La Fig. 5 es un modelo tridimensional del ectodominio de la glicoproteína de la envoltura del flavivirus que muestra ubicaciones de mutaciones en la región bisagra que se producen con la adaptación en células FRhL o Vero. La secuencia de la glicoproteína de la envoltura JE (cepa JaOArS982; Sumiyoshi et al.,, Virology 161:497-510, 1987) se alineó con uno de los moldes estructurales TBE (Rey et al., Nature 375:291-298, 1995) como entrada para la construcción automatizada de modelado por homología mediante el método de SegMod (Modelado con segmentos coincidentes) utilizando el programa informático LOOK (Molecular Application Group, Palo Alto, CA).

Descripción detallada

La invención desvela flavivirus para su uso según las reivindicaciones 1 a 6 y composiciones de vacunas para su uso según las reivindicaciones 7 u 8. La mutación en los flavivirus, como se describe en el presente documento, se encuentra en la región bisagra de la proteína de la envoltura, que se ha demostrado que juega un papel en la determinación del viscerotropismo. A continuación, también se describe el uso de los virus y los métodos de la invención.
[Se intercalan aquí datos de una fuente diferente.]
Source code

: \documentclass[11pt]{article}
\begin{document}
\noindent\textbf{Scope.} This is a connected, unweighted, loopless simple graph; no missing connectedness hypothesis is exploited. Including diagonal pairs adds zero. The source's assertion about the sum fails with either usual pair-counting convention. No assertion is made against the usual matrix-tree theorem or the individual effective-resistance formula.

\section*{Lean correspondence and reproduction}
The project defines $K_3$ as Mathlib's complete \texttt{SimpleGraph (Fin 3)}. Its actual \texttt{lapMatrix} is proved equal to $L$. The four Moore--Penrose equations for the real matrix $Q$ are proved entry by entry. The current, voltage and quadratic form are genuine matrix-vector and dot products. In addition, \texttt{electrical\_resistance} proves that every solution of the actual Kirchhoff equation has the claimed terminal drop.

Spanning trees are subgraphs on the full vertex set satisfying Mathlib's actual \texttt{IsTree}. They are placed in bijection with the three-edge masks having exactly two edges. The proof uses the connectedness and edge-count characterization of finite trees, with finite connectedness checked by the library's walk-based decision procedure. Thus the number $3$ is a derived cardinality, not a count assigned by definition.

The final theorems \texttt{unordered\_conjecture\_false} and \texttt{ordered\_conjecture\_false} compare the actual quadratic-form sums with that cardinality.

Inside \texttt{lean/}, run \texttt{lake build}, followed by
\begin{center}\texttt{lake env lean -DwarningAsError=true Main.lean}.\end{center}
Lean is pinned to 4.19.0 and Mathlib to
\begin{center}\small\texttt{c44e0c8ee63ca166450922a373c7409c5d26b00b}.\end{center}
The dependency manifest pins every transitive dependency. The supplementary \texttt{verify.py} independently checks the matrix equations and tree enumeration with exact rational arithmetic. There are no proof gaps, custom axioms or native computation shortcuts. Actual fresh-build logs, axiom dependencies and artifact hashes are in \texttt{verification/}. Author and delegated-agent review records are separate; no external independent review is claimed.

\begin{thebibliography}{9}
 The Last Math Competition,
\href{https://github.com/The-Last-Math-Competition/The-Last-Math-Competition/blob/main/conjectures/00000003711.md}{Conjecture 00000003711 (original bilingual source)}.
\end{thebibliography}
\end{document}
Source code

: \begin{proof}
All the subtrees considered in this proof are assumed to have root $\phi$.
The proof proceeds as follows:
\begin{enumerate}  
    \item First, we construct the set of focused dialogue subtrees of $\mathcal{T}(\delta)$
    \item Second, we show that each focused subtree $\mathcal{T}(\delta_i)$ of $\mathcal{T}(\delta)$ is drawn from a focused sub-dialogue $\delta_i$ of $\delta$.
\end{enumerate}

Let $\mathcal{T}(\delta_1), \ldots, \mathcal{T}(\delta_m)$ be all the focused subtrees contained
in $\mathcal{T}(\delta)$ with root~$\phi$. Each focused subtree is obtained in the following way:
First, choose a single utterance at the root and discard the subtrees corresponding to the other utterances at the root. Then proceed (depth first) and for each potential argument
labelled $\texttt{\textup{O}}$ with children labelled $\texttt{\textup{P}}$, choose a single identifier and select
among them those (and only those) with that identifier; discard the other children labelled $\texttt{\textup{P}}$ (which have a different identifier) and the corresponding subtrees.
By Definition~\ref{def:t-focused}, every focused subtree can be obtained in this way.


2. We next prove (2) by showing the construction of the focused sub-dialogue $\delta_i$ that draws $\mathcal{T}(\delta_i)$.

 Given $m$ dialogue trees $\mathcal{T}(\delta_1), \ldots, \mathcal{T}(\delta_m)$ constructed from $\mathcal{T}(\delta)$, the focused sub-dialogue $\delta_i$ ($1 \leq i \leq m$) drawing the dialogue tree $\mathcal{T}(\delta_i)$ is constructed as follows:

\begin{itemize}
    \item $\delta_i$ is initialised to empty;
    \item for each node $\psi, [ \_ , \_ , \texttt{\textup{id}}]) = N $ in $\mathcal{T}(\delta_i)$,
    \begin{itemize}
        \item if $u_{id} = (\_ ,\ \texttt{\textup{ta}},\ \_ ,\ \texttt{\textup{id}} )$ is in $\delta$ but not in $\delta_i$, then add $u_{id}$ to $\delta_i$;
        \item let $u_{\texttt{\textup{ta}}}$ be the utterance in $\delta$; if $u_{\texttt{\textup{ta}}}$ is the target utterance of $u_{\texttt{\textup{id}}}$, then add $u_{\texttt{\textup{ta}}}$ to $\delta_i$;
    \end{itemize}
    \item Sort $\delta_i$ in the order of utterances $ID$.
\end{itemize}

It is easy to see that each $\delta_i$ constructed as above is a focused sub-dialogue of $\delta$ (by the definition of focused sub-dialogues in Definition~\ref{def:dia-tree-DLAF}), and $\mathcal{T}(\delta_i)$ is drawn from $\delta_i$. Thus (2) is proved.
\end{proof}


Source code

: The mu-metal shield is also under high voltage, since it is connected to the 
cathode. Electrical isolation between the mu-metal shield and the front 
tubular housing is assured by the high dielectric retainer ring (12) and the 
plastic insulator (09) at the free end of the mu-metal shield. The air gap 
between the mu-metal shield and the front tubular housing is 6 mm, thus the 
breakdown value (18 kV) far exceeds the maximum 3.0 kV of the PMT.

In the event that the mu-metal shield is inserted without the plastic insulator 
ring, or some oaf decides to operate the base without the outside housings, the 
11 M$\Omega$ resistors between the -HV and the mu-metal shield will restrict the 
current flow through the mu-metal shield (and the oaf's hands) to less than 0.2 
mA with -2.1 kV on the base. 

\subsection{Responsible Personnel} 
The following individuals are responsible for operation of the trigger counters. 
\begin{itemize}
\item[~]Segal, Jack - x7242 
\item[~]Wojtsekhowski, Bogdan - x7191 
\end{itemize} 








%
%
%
Un ejemplo de flavivirus es el virus de la fiebre amarilla. Se pueden realizar mutaciones en la región bisagra de la envoltura de un clon infeccioso de tipo silvestre, p.ej., del clon infeccioso de Asibi o de un clon infeccioso de otro virus virulento de tipo silvestre de la fiebre amarilla, y los mutantes pueden después probarse en un sistema de modelo animal (p. ej., en sistemas de modelo de hámster y/o mono) para identificar los sitios que afectan al viscerotropismo. La reducción del viscerotropismo se calcula, p. ej., detectando la disminución de la viremia y/o de la lesión hepática en el sistema de modelo (véase más adelante para más detalles). Una o más mutaciones que disminuyen el viscerotropismo del virus de tipo silvestre se introducen después en una cepa de vacuna (p. ej. YF17D), y estos mutantes se prueban en un sistema de modelo animal (p. ej. en un sistema de modelo de hámster y/o mono) para determinar si los mutantes resultantes han disminuido su viscerotropismo. Los mutantes que se descubre que tienen un viscerotropismo reducido pueden utilizarse como nuevas cepas de vacunas que tienen mayor seguridad, debido a la disminución de los niveles de viscerotropismo.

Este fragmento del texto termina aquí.